%%

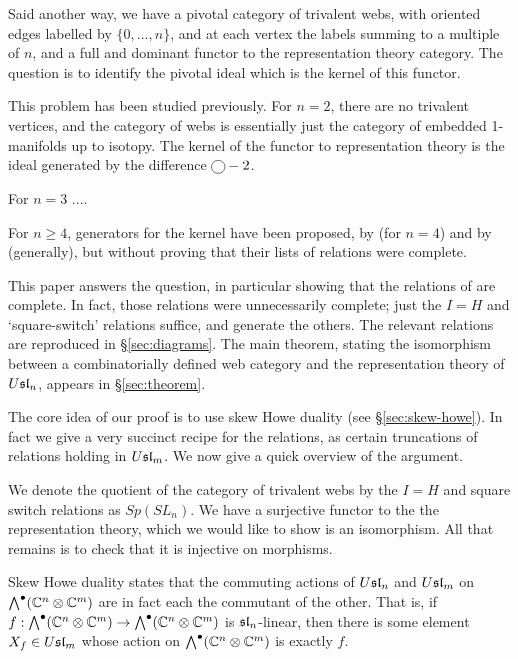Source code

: \documentclass[11pt,leqno]{article}
\begin{document}
Said another way, we have a pivotal category of trivalent webs, with oriented edges labelled by $\{0, \ldots, n\}$, and at each vertex the labels summing to a multiple of $n$, and a full and dominant functor to the representation theory category. The question is to identify the pivotal ideal which is the kernel of this functor.

This problem has been studied previously. For $n=2$, there are no trivalent vertices, and the category of webs is essentially just the category of embedded 1-manifolds up to isotopy. The kernel of the functor to representation theory is the ideal generated by the difference $\tikz[baseline=-2pt]{\node[draw,circle] {};} - 2$. 

For $n=3$ .... 

For $n \geq 4$, generators for the kernel have been proposed, by \cite{math.QA/0310143} (for $n=4$) and by \cite{0704.1503} (generally), but without proving that their lists of relations were complete.

This paper answers the question, in particular showing that the relations of \cite{0704.1503} are complete. In fact, those relations were unnecessarily complete; just the $I=H$ and `square-switch' relations suffice, and generate the others. The relevant relations are reproduced in \S\ref{sec:diagrams}.
The main theorem, stating the isomorphism between a combinatorially defined web category and the representation theory of $\Usl{n}$, appears in \S \ref{sec:theorem}.

The core idea of our proof is to use skew Howe duality (see \S \ref{sec:skew-howe}). In fact we give a very succinct recipe for the relations, as certain truncations of relations holding in $\Usl{m}$. We now give a quick overview of the argument.

We denote the quotient of the category of trivalent webs by the $I=H$ and square switch relations as $Sp(SL_n)$. We have a surjective functor to the the representation theory, which we would like to show is an isomorphism. All that remains is to check that it is injective on morphisms.

Skew Howe duality states that the commuting actions of $\Usl{n}$ and $\Usl{m}$ on $\Alt^\bullet(\mathbb{C}^n \tensor \mathbb{C}^m)$ are in fact each the commutant of the other. That is, if  $f: \Alt^\bullet(\mathbb{C}^n \tensor \mathbb{C}^m) \to \Alt^\bullet(\mathbb{C}^n \tensor \mathbb{C}^m)$ is $\sl{n}$-linear, then there is some element $X_f \in \Usl{m}$ whose action on  $\Alt^\bullet(\mathbb{C}^n \tensor \mathbb{C}^m)$ is exactly $f$.
\end{document}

%%

### What this task involves
Beginning at the line above with "For $n \geq" and finishing at the line with "This paper answers", return each line exactly and return nothing else.

### Exercise output
For $n \geq 4$, generators for the kernel have been proposed, by \cite{math.QA/0310143} (for $n=4$) and by \cite{0704.1503} (generally), but without proving that their lists of relations were complete.

This paper answers the question, in particular showing that the relations of \cite{0704.1503} are complete. In fact, those relations were unnecessarily complete; just the $I=H$ and `square-switch' relations suffice, and generate the others. The relevant relations are reproduced in \S\ref{sec:diagrams}.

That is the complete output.